Straddling a saddleback mountain, the magnificent “Lost City” of Machu Picchu is one of travel’s great milestones, to say nothing of its place as one of the world’s great mysteries. Its precise architecture, erected without mortar, has proven itself capable over its 400-plus years of withstanding earthquakes. Even more remarkable, the saddleback on which it rests was not a natural formation; it had to be sculpted to meet the needs of its brilliant Incan city planner. Earth and massive dry stones had to be moved, foundations laid, rocks crushed for drainage. All this work was accomplished by a society without iron tools, work animals, or wheels. No one really knows how they did it.

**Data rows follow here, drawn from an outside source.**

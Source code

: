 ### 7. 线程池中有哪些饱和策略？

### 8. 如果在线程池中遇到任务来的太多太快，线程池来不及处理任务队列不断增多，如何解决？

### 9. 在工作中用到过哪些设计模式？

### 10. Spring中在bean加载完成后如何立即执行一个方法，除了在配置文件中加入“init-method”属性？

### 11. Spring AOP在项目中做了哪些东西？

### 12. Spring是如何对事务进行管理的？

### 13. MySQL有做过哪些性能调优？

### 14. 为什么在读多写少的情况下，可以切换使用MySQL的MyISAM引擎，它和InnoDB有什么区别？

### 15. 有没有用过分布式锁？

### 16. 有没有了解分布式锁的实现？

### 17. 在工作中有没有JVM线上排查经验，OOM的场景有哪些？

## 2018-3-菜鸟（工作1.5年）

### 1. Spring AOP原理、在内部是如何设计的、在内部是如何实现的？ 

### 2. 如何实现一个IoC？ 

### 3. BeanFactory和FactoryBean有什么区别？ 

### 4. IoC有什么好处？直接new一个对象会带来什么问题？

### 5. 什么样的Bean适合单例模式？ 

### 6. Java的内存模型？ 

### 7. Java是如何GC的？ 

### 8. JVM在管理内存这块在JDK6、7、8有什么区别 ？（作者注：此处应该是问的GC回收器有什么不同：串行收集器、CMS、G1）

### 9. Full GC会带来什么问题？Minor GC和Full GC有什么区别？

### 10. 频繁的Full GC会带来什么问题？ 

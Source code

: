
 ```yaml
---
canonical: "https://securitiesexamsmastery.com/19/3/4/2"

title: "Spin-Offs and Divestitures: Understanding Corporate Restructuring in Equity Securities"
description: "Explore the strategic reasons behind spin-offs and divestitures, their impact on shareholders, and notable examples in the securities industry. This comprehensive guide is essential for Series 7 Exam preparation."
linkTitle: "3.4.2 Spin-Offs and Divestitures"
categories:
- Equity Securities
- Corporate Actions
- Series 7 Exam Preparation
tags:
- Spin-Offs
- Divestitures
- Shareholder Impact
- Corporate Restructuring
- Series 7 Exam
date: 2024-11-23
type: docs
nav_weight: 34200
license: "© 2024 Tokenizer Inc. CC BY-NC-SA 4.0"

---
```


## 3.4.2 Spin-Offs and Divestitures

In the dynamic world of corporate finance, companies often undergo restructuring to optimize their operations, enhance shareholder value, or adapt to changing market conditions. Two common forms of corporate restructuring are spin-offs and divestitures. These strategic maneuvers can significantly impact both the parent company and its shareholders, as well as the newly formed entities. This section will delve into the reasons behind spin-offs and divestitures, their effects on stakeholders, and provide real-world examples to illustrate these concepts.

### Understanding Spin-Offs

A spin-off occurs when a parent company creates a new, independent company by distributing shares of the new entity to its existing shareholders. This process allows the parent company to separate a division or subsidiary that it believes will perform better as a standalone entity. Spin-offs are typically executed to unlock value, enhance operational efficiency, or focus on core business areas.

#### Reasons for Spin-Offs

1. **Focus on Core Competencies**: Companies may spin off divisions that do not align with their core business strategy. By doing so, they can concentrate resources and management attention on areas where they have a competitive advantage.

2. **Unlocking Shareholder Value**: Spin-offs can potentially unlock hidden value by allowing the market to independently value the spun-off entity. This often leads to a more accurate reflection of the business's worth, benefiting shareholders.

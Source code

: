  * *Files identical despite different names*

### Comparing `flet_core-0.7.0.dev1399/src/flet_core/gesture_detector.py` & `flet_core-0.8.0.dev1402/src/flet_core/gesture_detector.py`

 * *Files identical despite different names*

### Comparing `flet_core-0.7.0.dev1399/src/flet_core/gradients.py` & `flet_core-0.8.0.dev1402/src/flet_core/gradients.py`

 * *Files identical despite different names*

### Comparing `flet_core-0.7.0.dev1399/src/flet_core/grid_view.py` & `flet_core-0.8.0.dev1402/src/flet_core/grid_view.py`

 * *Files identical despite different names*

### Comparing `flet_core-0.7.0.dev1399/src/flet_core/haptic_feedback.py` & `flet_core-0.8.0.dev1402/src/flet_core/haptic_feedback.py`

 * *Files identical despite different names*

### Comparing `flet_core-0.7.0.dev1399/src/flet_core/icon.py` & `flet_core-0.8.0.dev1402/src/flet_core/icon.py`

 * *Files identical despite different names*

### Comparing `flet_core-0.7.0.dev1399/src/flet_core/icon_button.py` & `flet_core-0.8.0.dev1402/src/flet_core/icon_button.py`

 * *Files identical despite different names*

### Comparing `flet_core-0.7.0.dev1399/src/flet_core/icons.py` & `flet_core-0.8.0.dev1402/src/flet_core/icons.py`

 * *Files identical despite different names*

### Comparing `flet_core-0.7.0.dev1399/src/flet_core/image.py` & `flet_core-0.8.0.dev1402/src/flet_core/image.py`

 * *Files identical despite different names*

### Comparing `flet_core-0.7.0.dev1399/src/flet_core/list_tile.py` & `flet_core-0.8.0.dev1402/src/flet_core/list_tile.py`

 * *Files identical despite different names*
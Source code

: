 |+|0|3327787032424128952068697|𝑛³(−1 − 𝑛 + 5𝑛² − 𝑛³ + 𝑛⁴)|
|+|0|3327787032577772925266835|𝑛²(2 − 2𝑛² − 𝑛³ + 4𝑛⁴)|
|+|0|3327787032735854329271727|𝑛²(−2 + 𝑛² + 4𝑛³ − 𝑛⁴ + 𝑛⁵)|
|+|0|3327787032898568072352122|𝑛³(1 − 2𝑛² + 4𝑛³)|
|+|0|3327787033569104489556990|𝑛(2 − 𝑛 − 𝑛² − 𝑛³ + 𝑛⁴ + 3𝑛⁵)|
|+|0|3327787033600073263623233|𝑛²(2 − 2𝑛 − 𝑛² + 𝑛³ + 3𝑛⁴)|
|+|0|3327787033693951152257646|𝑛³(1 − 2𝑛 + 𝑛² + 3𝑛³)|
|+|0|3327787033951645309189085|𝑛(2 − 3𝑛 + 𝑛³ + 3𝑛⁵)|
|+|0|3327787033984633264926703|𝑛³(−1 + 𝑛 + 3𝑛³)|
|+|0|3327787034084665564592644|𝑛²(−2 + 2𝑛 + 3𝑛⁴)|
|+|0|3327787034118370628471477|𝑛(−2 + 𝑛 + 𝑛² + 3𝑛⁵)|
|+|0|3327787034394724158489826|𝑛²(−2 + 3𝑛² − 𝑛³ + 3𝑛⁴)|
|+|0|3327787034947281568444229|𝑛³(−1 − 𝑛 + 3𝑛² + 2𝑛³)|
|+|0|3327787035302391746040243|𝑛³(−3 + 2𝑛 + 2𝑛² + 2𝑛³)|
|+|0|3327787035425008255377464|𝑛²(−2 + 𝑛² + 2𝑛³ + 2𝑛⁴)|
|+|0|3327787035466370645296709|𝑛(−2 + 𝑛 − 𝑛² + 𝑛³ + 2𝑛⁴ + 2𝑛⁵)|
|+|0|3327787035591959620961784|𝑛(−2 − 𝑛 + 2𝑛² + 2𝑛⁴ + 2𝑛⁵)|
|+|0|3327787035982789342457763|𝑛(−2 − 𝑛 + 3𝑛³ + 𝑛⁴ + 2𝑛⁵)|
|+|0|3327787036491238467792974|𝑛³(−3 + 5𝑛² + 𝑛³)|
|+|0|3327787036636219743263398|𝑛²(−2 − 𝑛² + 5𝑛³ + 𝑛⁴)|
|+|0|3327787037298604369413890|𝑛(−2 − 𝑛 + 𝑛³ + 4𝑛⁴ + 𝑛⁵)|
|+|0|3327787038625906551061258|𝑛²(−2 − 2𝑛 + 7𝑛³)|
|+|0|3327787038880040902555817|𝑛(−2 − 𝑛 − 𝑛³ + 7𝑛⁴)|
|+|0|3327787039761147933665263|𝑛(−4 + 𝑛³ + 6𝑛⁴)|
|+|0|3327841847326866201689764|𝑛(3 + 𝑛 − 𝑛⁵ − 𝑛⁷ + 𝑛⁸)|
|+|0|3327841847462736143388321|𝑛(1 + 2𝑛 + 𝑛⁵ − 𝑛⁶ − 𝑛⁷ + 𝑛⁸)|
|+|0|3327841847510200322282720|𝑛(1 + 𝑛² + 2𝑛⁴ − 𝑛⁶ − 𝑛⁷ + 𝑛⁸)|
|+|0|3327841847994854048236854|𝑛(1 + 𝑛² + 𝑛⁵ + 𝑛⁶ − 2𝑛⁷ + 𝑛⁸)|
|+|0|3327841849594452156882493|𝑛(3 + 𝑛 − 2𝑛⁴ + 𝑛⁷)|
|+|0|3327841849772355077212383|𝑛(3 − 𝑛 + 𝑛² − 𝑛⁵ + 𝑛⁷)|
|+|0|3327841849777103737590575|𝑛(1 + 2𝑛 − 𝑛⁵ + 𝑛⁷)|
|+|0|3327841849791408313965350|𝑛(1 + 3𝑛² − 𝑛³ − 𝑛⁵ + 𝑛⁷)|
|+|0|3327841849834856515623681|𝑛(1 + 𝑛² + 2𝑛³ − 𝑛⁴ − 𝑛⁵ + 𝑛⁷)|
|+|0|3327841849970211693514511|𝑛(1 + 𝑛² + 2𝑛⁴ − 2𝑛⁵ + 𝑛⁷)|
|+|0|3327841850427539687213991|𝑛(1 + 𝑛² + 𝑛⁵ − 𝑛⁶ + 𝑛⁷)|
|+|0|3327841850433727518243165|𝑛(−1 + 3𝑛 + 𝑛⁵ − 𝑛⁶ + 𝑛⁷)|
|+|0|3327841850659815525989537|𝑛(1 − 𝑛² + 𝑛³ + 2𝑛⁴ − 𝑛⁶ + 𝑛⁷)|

But they did. And in the century since it was discovered by Yale archaeologist Hiram Bingham, scientists have made some fascinating conclusions about the site’s layout, conclusions that illustrate the size and scope of the place.
Machu Picchu was built to include an urban sector and an agricultural sector. More than this, it had an upper town and a lower. As you might expect, temples were part of the upper town and storage warehouses were in the lower.
About 200 buildings are spread out across wide terraces that step down from the saddle, with a massive central square at the middle. Terraces were also used for irrigation and gardens. Stone stairways linked many of the terraces. In the east, the citizens’ houses draped down the mountain. On the other side of the square were various religious and ceremonial buildings.
Plenty of mystery also surrounds the significance of Machu Picchu to the Inca. A newer theory disregards the idea that people lived on the mountain and says instead that the site was a grand religious place, like a Mecca, that marked the end of a ceremonial pilgrimage, and the Inca Trail was laid out on an intentionally arduous path whose spectacular vistas are meant to reward the long, hard walk.
Other theories suggest that the site’s most important structures were oriented to coincide with the location of nearby holy mountains and with the location of the sun during solstices and equinoxes. One idea goes so far as to suggest that the city itself was built upon this very site so that it would be encircled by the Urubamba River, which the Inca considered holy. Or, perhaps, goes another theory, it was a royal retreat – the equivalent of a hunting lodge where the Inca Emperor Pachacuti could escape to relax and entertain guests.
Much of the wonder of Machu Picchu, of course, rests in its very mystery. Were we to strip the mystery and intrigue away, then where would its allure lie? Do we really want to know with certainty why Machu Picchu exists, or how it was constructed? Better, perhaps, to leave its grand and magnificent design to the imagination.